• Saved data entries:
● ● ● ● ●
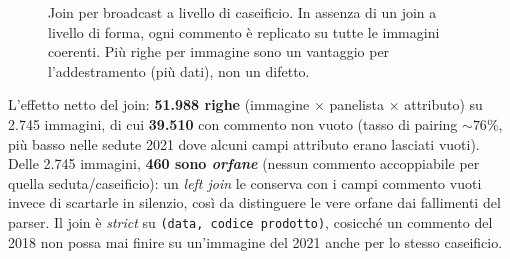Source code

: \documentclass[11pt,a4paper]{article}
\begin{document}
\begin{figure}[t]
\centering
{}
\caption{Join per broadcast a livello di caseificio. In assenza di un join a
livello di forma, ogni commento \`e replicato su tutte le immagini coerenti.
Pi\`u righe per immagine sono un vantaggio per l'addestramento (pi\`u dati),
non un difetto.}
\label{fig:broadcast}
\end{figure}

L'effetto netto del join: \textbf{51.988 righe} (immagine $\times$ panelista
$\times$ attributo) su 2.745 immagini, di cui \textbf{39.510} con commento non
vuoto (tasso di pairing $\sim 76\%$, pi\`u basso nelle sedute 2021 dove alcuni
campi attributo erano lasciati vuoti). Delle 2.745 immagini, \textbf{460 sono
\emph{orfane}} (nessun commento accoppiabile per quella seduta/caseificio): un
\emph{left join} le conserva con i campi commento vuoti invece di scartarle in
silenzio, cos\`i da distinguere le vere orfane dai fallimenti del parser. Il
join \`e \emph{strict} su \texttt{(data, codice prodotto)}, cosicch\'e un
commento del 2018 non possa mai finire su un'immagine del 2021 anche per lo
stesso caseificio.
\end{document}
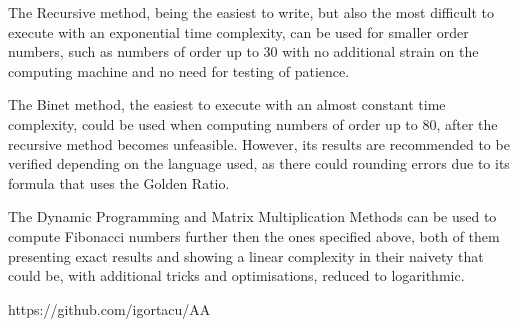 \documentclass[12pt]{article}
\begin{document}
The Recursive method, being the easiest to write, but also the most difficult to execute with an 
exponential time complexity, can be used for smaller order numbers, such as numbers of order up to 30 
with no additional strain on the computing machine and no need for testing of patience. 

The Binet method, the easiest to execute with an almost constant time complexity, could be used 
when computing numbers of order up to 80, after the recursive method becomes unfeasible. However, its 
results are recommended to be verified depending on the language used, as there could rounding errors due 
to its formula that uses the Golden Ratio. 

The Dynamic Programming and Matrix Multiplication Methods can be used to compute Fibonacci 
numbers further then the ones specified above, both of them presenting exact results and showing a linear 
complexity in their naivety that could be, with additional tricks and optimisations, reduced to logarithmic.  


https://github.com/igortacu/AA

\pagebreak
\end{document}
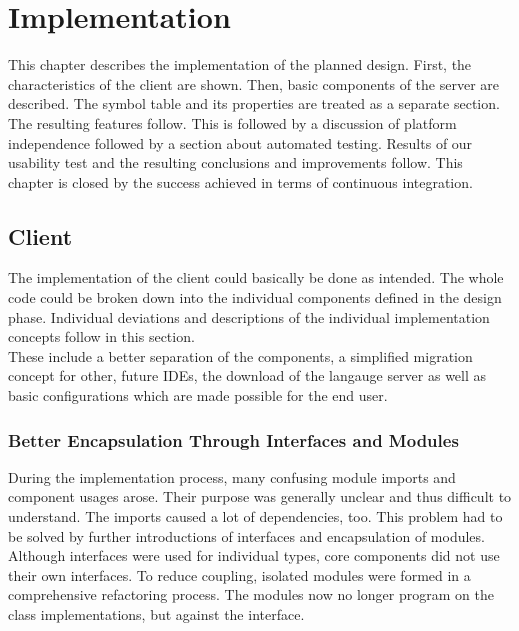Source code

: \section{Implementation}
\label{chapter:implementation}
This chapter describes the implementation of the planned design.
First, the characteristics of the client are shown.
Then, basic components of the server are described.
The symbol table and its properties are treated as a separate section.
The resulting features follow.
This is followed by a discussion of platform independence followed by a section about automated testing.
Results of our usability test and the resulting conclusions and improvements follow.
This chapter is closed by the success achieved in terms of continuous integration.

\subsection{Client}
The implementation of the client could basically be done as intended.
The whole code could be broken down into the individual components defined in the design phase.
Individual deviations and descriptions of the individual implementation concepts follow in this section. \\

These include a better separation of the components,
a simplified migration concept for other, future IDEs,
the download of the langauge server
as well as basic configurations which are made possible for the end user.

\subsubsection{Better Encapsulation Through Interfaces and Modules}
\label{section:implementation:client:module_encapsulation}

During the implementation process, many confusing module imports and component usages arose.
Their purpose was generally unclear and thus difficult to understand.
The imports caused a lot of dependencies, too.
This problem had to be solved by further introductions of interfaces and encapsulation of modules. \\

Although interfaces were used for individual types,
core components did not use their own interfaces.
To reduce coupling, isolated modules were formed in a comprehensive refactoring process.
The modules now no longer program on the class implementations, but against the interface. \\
● ● ● ● ●
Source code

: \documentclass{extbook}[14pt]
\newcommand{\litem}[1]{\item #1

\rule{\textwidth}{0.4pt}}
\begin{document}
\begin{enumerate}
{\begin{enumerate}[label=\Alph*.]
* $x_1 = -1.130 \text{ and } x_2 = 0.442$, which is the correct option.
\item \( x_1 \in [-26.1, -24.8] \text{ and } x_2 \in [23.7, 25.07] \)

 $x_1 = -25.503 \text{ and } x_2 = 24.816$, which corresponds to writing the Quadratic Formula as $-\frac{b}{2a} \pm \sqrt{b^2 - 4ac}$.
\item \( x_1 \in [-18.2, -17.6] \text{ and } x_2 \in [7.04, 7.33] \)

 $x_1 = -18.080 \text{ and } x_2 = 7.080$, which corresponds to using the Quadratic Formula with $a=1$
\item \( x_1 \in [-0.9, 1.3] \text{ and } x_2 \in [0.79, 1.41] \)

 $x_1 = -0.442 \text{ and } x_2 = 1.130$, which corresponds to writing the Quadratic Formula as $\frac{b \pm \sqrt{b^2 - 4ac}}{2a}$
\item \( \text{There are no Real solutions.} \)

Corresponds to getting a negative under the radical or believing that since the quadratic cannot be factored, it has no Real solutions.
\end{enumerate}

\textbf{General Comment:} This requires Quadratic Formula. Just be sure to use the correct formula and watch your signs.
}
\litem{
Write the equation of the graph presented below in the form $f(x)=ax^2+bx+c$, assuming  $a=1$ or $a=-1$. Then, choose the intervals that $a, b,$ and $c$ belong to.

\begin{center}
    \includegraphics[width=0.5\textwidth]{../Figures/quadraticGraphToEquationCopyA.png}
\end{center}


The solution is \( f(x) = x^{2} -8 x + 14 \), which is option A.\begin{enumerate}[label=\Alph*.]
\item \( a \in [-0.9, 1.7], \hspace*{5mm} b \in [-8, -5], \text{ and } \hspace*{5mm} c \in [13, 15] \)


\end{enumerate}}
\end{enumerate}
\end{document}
● ● ● ● ●
• WHAT THE TASK ASKS:
Using the records above, report each line that contains the word "Alph" by copying it.

• TASK ANSWER:
{\begin{enumerate}[label=\Alph*.]
The solution is \( f(x) = x^{2} -8 x + 14 \), which is option A.\begin{enumerate}[label=\Alph*.]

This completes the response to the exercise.